In merge sort, our goal was to make sure that the first $i$ items are sorted and are the least items. However, the process of finding the least item in each iteration is actually quite expensive - you’ll have to iterate through the whole least. Hence, an alternative idea would be to simply make sure that the first $i$ items are sorted, and nothing more. Therefore, we do not need to search for the least item. Instead, we would only need to find a place to insert the next item in the first $i$ items.

For example, here is a least that we find:

```
1 9 7 5 4 6 8 10 3 2
```

Suppose we are going to have the items sorted, our goal is to iterate through the list, and make sure that the first $i$ items are sorted.

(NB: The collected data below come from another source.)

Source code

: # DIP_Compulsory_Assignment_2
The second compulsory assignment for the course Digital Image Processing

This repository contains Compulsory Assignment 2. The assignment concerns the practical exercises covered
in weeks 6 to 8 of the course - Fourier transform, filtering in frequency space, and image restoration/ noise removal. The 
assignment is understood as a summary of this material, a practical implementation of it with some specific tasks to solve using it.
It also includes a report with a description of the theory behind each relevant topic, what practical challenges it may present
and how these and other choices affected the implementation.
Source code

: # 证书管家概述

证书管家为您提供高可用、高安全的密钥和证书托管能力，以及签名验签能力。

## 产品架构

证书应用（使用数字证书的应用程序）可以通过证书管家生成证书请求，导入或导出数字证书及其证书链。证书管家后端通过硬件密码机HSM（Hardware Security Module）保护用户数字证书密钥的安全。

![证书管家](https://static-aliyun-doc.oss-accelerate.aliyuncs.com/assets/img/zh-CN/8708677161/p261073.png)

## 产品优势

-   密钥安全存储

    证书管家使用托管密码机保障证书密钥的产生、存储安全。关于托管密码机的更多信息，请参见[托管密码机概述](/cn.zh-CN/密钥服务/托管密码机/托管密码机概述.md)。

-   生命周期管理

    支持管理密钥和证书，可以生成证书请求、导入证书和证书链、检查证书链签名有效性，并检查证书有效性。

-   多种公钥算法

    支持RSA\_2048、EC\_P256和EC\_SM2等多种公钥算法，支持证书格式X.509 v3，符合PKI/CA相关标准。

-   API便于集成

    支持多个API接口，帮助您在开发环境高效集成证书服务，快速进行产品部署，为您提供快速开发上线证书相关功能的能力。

For first round, we look at the first 1 item. Obviously, it is sorted. So we go on, and we look at the first 2 items. $9>1$, hence the first 2 items are also clearly sorted. Then, we look at the first 3 items. We realize that they are not sorted, so we need to take a look at where to place the third item. We put it in the second place, i.e. replace it with 9. Here, we obtain the list:

```
1 7 9 5 4 6 8 10 3 2
```

Now, if we go on and take a look at the next item, we realize that 5 is also not sorted. Hence, we insert it into the first 4 items, and obtain:

```
1 5 7 9 4 6 8 10 3 2
```

We repeat this process on and on and on, and eventually we would get a sorted list.

## Code

### Java Implementation

```
class InsertionSort {
public void sort(int[] nums) {
int length = nums.length;
// 1
if (length <= 1) {
return;
}
// 2
for (int i = 0; i < length - 1; i ++) {
// 3
if (nums[i+1] > nums[i]) {
continue;
}
// 4
for (int j = i; j >= 0; j --) {
// 5
if (nums[j+1] < nums[j]) {
int tmp = nums[j+1];
nums[j+1] = nums[j];
nums[j] = tmp;
} else {
// 6
break;
}
}
}
}
}
```

### C Implementation

```
void insertionSort(int nums[], int length) {
// 1
if (length <= 1) {
return;
}
// 2
for (int i = 0; i < length -1; i ++) {
// 3
if (nums[i+1] > nums[i]) {
continue;
}
// 4
for (int j = i; j >= 0; j--) {
// 5
if (nums[j+1] < nums[j]) {
int tmp = nums[j];
nums[j] = nums[j+1];
nums[j+1] = tmp;
} else {
// 6
break
}
}
}
}
```

(I kinda want to practice writing in `C`

, so I wrote the `C`

program. I was shocked that the `C`

implementation looked almost exactly the same as the `java`

one. LMAO)

- Checks if the length is less than 1. In this case, we don’t need to do anything.
- Loop through the list. In each iteration, we consider the first $i$ items to be sorted, and the $(i+1)^{\text{th}}$ item to be the one to be inserted into the previous items.
- Because we assume the first $i$ elements are sorted, if the $(i+1)^{\text{th}}$ item is larger than the $i^{\text{th}}$ item, then the first $i+1$ items are sorted.
- We start from the $i^{\text{th}}$ item backward to the first item.
- If the current item and the item next to the current item are in the wrong order, we replace them.
- If the order is correct, we know that we’ve put the item in the correct place. Hence, we would no longer need to do the search.

## Time Complexity

The time complexity of the sorting is $O(n^{2})$. The tighter bound complexity is also $\Theta(n^{2})$. However, the lowerbound of the insertion sort is only $O(n)$ - if you are given an already sorted array, it would only take $O(n)$ time to sort the array.